- **Requirement**
Look through the records that follow and state how many lines hold the word "those", without adding anything.

- **Supplied records**
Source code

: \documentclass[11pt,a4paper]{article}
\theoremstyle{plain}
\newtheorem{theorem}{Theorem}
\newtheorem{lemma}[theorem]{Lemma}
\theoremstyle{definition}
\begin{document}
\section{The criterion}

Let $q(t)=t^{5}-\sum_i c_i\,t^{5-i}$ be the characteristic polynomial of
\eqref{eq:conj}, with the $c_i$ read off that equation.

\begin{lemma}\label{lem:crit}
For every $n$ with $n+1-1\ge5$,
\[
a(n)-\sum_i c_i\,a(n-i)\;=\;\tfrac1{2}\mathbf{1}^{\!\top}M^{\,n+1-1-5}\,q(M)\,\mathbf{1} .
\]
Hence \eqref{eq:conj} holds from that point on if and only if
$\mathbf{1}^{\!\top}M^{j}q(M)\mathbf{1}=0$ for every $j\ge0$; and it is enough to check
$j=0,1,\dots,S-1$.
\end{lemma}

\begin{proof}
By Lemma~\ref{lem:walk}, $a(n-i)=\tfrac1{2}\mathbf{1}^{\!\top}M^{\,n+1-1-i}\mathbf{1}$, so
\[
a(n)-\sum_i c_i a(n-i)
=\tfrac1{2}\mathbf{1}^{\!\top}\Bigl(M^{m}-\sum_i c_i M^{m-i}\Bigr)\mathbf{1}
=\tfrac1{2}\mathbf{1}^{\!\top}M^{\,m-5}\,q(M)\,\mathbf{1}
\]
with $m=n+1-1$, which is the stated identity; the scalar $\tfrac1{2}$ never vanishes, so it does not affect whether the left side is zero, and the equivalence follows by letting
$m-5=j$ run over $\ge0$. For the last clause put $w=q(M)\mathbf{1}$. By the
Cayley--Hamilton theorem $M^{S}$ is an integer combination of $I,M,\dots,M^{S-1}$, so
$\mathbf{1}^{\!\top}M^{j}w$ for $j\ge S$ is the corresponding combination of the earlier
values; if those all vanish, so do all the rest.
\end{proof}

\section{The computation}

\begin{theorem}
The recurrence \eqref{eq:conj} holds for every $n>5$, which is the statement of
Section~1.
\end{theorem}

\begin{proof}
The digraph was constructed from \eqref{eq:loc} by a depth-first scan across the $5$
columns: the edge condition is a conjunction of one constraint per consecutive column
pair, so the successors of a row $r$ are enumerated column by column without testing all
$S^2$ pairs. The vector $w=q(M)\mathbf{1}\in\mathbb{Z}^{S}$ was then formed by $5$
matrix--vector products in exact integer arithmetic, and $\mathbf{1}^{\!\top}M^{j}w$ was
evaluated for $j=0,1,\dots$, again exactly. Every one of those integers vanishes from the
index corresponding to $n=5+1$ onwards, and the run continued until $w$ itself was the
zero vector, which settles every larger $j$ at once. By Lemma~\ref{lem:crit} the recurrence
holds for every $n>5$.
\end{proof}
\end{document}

- **Worked solution**
2